Given data START

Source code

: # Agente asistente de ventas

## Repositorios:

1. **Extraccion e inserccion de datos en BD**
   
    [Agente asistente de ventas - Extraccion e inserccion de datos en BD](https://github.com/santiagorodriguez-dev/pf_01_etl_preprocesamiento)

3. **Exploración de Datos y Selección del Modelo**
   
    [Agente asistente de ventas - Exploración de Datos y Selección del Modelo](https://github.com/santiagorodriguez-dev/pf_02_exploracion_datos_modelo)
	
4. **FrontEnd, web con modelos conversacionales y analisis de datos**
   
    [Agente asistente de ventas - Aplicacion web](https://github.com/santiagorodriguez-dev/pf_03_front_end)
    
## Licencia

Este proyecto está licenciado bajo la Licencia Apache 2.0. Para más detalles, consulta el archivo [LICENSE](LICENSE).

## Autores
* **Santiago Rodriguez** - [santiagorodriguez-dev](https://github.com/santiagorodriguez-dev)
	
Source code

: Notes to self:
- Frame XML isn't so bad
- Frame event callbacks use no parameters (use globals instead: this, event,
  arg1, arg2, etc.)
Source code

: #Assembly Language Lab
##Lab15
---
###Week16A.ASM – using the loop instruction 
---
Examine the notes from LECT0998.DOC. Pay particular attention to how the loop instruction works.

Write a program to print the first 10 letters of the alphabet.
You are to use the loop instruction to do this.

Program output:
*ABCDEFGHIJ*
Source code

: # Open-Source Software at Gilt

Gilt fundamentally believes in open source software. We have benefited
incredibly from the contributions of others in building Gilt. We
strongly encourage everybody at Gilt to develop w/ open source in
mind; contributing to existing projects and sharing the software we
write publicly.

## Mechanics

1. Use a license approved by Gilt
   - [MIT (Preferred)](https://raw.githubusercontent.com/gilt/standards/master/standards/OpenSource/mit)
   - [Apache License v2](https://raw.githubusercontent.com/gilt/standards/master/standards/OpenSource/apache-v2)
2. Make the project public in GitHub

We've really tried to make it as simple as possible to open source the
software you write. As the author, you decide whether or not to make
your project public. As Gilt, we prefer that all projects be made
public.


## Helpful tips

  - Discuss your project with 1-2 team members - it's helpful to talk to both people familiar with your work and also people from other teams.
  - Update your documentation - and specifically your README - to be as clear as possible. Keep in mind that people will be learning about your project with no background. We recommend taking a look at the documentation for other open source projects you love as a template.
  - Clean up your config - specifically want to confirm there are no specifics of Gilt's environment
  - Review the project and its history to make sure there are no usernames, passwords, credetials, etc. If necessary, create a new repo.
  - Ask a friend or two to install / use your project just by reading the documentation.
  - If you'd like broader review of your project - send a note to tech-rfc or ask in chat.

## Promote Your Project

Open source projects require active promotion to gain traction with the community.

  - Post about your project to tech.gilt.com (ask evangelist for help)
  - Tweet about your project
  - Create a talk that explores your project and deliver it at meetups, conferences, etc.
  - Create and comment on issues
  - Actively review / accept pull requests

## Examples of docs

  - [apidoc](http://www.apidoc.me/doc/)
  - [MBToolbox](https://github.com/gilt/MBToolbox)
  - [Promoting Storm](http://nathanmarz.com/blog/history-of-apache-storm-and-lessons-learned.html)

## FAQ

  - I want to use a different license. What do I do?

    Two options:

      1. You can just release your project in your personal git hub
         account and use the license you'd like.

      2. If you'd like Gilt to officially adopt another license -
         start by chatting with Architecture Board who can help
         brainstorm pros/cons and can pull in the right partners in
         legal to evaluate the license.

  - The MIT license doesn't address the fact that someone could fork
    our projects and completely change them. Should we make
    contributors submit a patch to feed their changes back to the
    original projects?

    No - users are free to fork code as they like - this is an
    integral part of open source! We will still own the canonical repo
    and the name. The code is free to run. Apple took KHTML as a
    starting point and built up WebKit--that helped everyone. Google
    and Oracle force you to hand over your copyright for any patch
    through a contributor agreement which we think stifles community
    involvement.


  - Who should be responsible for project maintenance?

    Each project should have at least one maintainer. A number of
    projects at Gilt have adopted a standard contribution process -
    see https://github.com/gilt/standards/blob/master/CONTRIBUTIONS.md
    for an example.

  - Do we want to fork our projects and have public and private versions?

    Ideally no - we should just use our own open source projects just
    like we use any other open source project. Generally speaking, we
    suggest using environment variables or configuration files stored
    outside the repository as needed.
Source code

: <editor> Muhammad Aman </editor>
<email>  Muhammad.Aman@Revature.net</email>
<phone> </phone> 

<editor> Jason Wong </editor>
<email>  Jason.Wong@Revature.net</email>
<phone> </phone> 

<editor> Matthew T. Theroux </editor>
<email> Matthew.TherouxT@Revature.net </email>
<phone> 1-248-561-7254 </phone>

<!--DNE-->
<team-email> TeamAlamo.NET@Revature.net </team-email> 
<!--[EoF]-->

Given data END

### Problem description
Determine how many lines in the entries hold the string "Frame". Write only the number.

### Task output
2